(Stored entries)
§ §
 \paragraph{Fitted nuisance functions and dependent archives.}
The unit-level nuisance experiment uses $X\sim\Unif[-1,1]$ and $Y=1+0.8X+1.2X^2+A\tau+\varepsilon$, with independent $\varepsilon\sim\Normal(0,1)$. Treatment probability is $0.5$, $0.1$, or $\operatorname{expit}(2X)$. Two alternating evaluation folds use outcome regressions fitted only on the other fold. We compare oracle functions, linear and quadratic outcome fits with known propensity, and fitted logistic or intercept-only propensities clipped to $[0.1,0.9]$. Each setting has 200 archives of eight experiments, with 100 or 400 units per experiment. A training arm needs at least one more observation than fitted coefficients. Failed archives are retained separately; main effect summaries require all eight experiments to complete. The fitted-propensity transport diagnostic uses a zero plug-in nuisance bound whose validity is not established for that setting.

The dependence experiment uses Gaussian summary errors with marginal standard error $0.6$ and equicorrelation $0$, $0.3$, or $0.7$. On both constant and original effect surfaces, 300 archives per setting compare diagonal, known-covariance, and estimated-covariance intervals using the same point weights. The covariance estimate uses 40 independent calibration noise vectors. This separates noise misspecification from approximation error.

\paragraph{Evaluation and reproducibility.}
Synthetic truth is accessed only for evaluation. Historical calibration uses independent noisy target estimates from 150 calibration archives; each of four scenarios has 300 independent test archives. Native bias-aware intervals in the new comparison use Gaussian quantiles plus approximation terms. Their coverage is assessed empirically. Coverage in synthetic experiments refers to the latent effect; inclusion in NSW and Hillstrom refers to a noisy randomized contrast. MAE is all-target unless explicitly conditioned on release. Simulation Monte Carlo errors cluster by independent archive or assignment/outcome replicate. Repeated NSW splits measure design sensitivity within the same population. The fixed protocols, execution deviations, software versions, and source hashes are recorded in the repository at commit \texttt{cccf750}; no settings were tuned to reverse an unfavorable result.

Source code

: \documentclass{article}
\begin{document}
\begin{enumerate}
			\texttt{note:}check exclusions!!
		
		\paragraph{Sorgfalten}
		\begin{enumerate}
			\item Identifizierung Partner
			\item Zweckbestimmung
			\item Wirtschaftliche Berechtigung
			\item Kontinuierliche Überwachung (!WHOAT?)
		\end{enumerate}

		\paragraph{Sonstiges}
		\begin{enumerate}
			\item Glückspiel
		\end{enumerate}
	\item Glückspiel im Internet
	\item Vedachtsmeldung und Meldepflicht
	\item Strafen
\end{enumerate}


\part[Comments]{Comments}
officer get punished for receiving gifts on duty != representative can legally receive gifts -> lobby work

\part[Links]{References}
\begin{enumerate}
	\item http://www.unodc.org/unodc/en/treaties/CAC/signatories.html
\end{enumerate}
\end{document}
§ §
- Your assignment -
Report the lines above that have the word "intervals" in them.

- Response to the task -
The dependence experiment uses Gaussian summary errors with marginal standard error $0.6$ and equicorrelation $0$, $0.3$, or $0.7$. On both constant and original effect surfaces, 300 archives per setting compare diagonal, known-covariance, and estimated-covariance intervals using the same point weights. The covariance estimate uses 40 independent calibration noise vectors. This separates noise misspecification from approximation error.
Synthetic truth is accessed only for evaluation. Historical calibration uses independent noisy target estimates from 150 calibration archives; each of four scenarios has 300 independent test archives. Native bias-aware intervals in the new comparison use Gaussian quantiles plus approximation terms. Their coverage is assessed empirically. Coverage in synthetic experiments refers to the latent effect; inclusion in NSW and Hillstrom refers to a noisy randomized contrast. MAE is all-target unless explicitly conditioned on release. Simulation Monte Carlo errors cluster by independent archive or assignment/outcome replicate. Repeated NSW splits measure design sensitivity within the same population. The fixed protocols, execution deviations, software versions, and source hashes are recorded in the repository at commit \texttt{cccf750}; no settings were tuned to reverse an unfavorable result.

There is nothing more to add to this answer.